Hallazgos principales:
- El dominio N-terminal exhibe una arquitectura única, distinta de los tipos Ig conocidos, lo que llevó a proponer una nueva categoría: el dominio Early Variable (EV-set).
- El dominio C-terminal adopta una configuración tipo C1-set, hasta ahora considerada exclusiva de vertebrados. Esto sugiere que la arquitectura básica de los receptores inmunitarios de superficie podría haber emergido mucho antes de la aparición del sistema inmune adaptativo.

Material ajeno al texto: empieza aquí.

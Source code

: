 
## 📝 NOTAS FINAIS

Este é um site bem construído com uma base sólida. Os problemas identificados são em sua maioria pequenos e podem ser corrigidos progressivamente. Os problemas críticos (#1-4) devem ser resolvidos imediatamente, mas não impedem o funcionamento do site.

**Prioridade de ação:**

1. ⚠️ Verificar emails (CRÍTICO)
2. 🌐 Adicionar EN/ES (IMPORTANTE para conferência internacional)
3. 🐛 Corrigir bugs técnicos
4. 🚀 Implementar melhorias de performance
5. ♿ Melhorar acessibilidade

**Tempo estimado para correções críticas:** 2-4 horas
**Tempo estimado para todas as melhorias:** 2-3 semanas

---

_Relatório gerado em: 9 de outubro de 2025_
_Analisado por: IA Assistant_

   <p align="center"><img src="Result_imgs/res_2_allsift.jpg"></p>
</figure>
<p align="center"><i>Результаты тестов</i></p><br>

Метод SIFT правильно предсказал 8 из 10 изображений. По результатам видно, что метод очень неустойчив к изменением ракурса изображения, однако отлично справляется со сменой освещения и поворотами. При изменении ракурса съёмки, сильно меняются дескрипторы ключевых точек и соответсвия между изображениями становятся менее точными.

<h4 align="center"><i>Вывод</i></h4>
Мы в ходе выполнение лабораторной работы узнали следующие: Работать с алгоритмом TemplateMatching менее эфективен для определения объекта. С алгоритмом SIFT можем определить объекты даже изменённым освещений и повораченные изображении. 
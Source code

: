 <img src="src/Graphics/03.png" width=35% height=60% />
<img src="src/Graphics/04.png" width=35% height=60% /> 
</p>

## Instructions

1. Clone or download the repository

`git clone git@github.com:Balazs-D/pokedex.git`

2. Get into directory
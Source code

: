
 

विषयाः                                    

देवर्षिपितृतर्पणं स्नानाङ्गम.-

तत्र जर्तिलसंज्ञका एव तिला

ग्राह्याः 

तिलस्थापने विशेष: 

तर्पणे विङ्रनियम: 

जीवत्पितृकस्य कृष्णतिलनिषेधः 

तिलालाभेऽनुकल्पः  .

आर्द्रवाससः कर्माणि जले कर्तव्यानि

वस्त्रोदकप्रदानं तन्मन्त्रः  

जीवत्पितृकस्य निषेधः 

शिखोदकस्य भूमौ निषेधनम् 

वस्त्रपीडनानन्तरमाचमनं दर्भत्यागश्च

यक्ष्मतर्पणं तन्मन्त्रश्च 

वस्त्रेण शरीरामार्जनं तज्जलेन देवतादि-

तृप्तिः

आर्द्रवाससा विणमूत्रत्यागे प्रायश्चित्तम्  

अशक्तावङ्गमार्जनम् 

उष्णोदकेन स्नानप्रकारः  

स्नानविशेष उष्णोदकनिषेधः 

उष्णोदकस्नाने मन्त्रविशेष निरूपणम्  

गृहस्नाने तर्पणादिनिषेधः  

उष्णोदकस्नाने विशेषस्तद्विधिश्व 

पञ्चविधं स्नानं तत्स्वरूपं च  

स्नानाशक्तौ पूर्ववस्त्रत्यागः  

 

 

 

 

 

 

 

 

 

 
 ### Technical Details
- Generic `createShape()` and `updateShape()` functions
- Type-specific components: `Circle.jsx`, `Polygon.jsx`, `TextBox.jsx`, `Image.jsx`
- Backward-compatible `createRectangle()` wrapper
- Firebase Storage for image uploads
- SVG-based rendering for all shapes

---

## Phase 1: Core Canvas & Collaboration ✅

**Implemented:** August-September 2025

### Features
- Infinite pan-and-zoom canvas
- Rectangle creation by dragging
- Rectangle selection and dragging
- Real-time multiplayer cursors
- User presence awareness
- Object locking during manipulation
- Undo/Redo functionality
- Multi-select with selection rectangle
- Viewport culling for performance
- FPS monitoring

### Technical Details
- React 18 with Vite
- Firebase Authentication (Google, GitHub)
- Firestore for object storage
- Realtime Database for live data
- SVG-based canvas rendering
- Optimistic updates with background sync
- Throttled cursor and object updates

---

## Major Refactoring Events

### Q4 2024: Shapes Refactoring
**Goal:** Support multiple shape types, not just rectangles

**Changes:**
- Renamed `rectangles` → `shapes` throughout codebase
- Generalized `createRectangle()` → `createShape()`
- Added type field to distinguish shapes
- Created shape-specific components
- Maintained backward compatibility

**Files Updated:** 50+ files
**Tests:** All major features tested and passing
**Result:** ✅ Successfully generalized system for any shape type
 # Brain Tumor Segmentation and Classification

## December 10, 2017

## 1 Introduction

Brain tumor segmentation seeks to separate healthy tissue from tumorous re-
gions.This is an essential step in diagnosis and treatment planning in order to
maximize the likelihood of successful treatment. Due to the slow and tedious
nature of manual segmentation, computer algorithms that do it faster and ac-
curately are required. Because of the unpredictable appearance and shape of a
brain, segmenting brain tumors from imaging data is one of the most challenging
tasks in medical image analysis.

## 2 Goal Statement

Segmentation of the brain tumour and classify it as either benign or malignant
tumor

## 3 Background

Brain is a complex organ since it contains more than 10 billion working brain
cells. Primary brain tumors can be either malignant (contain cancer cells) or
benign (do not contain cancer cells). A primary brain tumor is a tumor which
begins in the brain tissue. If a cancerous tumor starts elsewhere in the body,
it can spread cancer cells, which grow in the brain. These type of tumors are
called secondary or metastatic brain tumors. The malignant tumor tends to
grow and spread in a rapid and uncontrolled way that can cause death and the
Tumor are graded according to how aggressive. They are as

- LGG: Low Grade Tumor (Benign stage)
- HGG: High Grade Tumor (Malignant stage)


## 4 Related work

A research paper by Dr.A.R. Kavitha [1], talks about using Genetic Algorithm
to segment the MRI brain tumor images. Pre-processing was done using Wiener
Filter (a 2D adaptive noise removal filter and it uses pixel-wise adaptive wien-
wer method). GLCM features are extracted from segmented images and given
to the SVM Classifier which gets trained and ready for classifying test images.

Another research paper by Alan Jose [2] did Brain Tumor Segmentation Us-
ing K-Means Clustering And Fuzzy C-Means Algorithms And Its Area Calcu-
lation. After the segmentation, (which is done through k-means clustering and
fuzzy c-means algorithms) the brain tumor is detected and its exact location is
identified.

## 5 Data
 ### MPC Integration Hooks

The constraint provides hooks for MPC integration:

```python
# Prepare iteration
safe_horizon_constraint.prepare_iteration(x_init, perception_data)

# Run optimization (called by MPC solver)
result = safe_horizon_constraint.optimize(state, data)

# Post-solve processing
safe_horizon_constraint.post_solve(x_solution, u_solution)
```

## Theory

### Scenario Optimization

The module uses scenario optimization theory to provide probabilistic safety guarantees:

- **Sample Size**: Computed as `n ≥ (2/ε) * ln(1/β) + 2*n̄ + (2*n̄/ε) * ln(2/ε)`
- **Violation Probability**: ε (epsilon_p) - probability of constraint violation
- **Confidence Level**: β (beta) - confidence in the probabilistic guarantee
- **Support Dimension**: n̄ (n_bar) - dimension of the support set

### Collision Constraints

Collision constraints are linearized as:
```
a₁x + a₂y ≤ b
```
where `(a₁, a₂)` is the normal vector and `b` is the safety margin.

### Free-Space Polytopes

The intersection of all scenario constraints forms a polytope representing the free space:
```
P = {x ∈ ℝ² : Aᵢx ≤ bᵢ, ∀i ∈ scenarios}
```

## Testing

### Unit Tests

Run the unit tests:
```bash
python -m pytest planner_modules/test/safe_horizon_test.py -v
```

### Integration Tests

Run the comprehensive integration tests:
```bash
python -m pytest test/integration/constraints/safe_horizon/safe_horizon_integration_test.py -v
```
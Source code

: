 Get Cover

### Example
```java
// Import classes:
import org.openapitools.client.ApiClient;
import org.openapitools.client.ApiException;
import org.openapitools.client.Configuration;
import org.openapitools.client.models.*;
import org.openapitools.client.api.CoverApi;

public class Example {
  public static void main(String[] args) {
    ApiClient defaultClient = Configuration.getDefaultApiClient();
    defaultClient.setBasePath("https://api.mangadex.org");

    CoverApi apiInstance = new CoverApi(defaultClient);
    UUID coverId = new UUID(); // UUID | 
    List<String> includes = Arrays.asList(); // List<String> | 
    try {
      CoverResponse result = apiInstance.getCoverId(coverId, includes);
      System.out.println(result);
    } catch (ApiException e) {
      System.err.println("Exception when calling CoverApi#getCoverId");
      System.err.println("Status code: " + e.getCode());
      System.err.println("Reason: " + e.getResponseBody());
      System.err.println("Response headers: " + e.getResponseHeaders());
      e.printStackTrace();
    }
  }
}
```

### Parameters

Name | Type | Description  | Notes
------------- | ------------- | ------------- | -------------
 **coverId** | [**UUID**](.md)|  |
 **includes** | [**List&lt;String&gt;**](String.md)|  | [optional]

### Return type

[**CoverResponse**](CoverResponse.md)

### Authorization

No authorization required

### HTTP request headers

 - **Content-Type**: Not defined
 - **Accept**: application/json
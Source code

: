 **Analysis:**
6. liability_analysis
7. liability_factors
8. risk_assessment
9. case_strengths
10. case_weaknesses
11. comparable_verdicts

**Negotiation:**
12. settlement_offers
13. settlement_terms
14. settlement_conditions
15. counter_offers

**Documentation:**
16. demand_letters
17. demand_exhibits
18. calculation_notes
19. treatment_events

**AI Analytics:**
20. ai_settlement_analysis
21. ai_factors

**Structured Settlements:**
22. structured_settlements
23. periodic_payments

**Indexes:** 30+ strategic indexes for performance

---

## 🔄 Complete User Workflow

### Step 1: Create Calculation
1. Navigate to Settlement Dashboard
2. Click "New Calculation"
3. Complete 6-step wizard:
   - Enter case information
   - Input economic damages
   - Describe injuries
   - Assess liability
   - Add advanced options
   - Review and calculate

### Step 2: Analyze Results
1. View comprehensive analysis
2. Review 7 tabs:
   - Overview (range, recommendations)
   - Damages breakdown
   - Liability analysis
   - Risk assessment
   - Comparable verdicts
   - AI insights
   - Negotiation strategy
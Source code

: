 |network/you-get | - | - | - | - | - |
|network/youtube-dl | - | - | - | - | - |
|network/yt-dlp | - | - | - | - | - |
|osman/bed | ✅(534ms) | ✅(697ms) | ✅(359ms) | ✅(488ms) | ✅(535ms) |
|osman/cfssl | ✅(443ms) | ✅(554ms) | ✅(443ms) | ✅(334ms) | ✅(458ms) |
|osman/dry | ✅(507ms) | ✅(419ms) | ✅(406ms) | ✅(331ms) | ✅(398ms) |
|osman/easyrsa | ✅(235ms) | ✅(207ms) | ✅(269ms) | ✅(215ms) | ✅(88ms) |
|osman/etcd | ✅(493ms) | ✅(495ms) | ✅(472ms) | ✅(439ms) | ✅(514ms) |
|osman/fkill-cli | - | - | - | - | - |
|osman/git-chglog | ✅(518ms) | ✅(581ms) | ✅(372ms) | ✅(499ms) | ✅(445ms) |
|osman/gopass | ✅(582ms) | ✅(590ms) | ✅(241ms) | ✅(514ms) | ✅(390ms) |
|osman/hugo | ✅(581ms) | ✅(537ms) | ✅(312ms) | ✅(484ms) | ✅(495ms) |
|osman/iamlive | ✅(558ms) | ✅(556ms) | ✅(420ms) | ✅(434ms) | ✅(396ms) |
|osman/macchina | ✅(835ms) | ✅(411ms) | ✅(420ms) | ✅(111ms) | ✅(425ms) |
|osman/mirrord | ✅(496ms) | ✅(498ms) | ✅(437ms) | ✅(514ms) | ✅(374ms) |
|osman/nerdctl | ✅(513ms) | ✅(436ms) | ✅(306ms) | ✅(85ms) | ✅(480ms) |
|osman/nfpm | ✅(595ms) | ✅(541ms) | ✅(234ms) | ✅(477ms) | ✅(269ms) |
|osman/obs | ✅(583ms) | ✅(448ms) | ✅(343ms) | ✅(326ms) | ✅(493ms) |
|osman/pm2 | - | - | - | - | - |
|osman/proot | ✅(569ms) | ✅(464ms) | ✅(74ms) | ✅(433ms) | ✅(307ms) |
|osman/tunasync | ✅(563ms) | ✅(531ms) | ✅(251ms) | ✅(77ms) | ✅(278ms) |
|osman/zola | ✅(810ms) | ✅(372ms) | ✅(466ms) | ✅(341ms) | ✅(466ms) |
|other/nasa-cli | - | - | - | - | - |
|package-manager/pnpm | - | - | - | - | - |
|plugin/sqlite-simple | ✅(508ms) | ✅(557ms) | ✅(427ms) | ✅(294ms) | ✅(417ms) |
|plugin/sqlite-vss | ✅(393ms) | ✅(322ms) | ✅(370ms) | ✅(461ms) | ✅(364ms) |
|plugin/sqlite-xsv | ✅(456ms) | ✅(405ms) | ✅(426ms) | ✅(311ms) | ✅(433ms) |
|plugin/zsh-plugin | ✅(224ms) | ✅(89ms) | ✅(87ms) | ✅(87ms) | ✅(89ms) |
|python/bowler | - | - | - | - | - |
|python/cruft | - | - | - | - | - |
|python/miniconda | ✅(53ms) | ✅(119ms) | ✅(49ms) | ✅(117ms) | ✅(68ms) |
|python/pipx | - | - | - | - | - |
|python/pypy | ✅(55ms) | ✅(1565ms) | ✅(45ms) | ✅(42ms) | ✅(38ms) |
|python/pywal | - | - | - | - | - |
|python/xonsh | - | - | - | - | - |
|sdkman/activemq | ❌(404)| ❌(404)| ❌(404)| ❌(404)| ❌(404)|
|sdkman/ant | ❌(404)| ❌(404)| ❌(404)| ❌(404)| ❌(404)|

Este descubrimiento aporta una nueva perspectiva sobre la evolución estructural de los sistemas inmunitarios, y podría inspirar el desarrollo de nuevos armazones proteicos para la ingeniería de anticuerpos o receptores TCR. Además, entender cómo la naturaleza ha reutilizado estas plataformas modulares desde hace cientos de millones de años puede orientar estrategias de diseño de receptores sintéticos con propiedades evolutivamente optimizadas, útiles en inmunoterapia, diagnóstico y terapias celulares.
Conclusiones
Ambos trabajos, centrados en la estructura de una proteína ancestral, abordan desde distintos ángulos aspectos clave en la biología estructural moderna. El primero expone las limitaciones de los modelos predictivos actuales, advirtiendo sobre sus riesgos en contextos biomédicos. El segundo explora las raíces evolutivas de los dominios Ig, sugiriendo que la arquitectura básica del reconocimiento inmunológico precede con mucho al sistema inmune adaptativo.
En conjunto, estos estudios no sólo enriquecen nuestro entendimiento del origen de la inmunidad, sino que ofrecen herramientas conceptuales y estructurales con gran potencial de aplicación en biomedicina moderna, desde el diseño de proteínas terapéuticas hasta el desarrollo de plataformas diagnósticas.
Pies de fotos:
- Figura 1: Superposición del modelo estructural predicho por AlphaFold (amarillo) y la estructura determinada por rayos X (azul). Las esferas de color turquesa indican posiciones atómicas equivalentes en ambos modelos. Se observa una discrepancia de 32 Å, indicando una diferencia significativa entre la predicción computacional y la conformación real de la proteína obtenida mediante difracción de rayos X.
- Figura 2: La imagen muestra puentes disulfuro canónicos (panel inferior) y no canónicos (panel superior), con conformaciones alternativas detectadas mediante difracción de rayos X, en la proteína SAML de Geodia cydonium. Se observan dominios tipo inmunoglobulina (Ig) de tipo Early Variable y C1, identificados por primera vez en organismos no vertebrados, con los átomos coloreados por tipo (gris: carbono, azul: nitrógeno, rojo: oxígeno, amarillo: azufre). La red azul representa la señal obtenida mediante la difracción de rayos X de cristales de SAML obtenidos por los investigadores de Navarrabiomed.